### Your assignment
Excluding all pictures, please output the listing exactly.

### Data shown
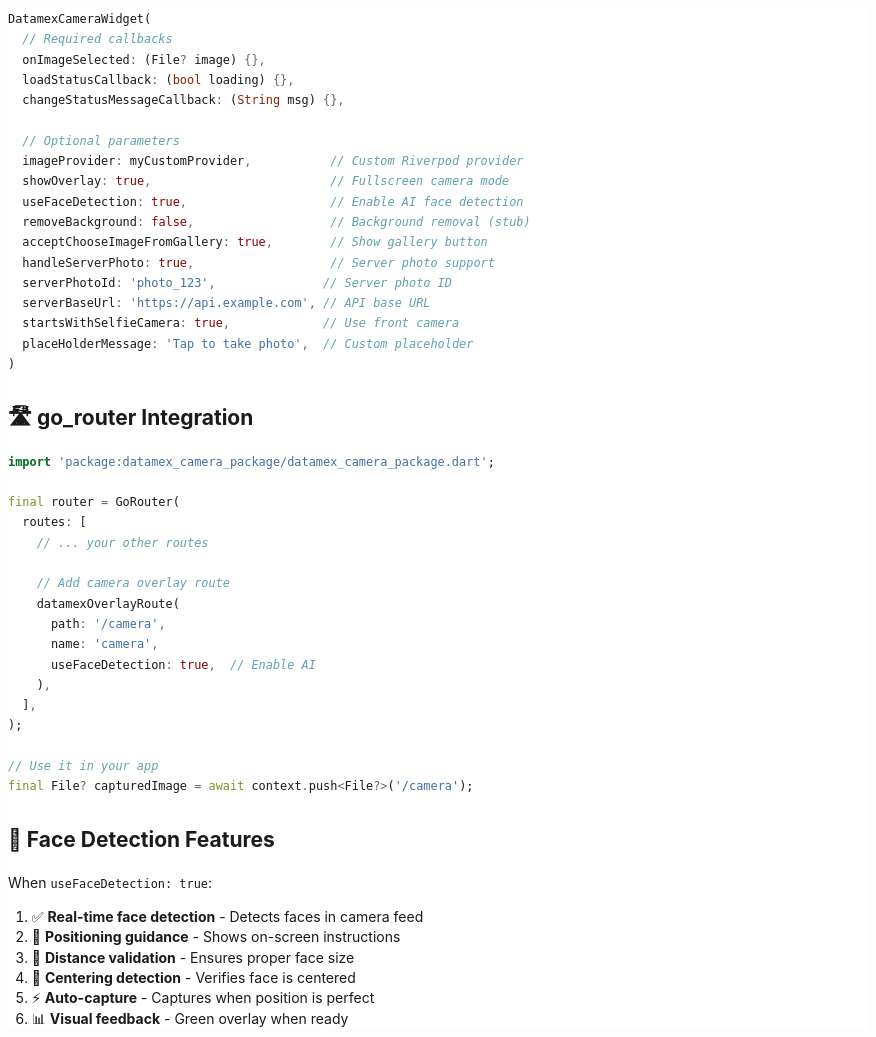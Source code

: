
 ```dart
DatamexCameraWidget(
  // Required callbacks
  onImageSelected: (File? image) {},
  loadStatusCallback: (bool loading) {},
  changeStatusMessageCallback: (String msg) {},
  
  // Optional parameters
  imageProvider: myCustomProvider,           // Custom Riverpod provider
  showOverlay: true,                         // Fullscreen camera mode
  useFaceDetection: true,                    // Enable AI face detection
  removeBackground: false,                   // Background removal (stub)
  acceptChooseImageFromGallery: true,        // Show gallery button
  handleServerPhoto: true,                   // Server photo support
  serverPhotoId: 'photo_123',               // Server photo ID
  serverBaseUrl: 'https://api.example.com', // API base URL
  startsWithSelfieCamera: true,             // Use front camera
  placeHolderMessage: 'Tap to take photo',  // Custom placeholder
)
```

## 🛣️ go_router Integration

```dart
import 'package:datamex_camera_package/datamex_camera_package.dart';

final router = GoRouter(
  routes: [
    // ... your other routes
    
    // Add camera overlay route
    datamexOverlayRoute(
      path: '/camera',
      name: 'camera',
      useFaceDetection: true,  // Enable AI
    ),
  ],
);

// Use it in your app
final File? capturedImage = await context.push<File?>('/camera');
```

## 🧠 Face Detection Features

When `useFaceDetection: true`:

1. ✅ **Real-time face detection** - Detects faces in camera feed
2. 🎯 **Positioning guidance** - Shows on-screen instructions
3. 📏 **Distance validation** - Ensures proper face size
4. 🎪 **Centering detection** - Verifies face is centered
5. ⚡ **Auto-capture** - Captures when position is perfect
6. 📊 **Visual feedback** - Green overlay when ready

### Reply to the exercise
Source code

:
 ```dart
DatamexCameraWidget(
  // Required callbacks
  onImageSelected: (File? image) {},
  loadStatusCallback: (bool loading) {},
  changeStatusMessageCallback: (String msg) {},
  
  // Optional parameters
  imageProvider: myCustomProvider,           // Custom Riverpod provider
  showOverlay: true,                         // Fullscreen camera mode
  useFaceDetection: true,                    // Enable AI face detection
  removeBackground: false,                   // Background removal (stub)
  acceptChooseImageFromGallery: true,        // Show gallery button
  handleServerPhoto: true,                   // Server photo support
  serverPhotoId: 'photo_123',               // Server photo ID
  serverBaseUrl: 'https://api.example.com', // API base URL
  startsWithSelfieCamera: true,             // Use front camera
  placeHolderMessage: 'Tap to take photo',  // Custom placeholder
)
```

## 🛣️ go_router Integration

```dart
import 'package:datamex_camera_package/datamex_camera_package.dart';

final router = GoRouter(
  routes: [
    // ... your other routes
    
    // Add camera overlay route
    datamexOverlayRoute(
      path: '/camera',
      name: 'camera',
      useFaceDetection: true,  // Enable AI
    ),
  ],
);

// Use it in your app
final File? capturedImage = await context.push<File?>('/camera');
```

## 🧠 Face Detection Features

When `useFaceDetection: true`:

1. ✅ **Real-time face detection** - Detects faces in camera feed
2. 🎯 **Positioning guidance** - Shows on-screen instructions
3. 📏 **Distance validation** - Ensures proper face size
4. 🎪 **Centering detection** - Verifies face is centered
5. ⚡ **Auto-capture** - Captures when position is perfect
6. 📊 **Visual feedback** - Green overlay when ready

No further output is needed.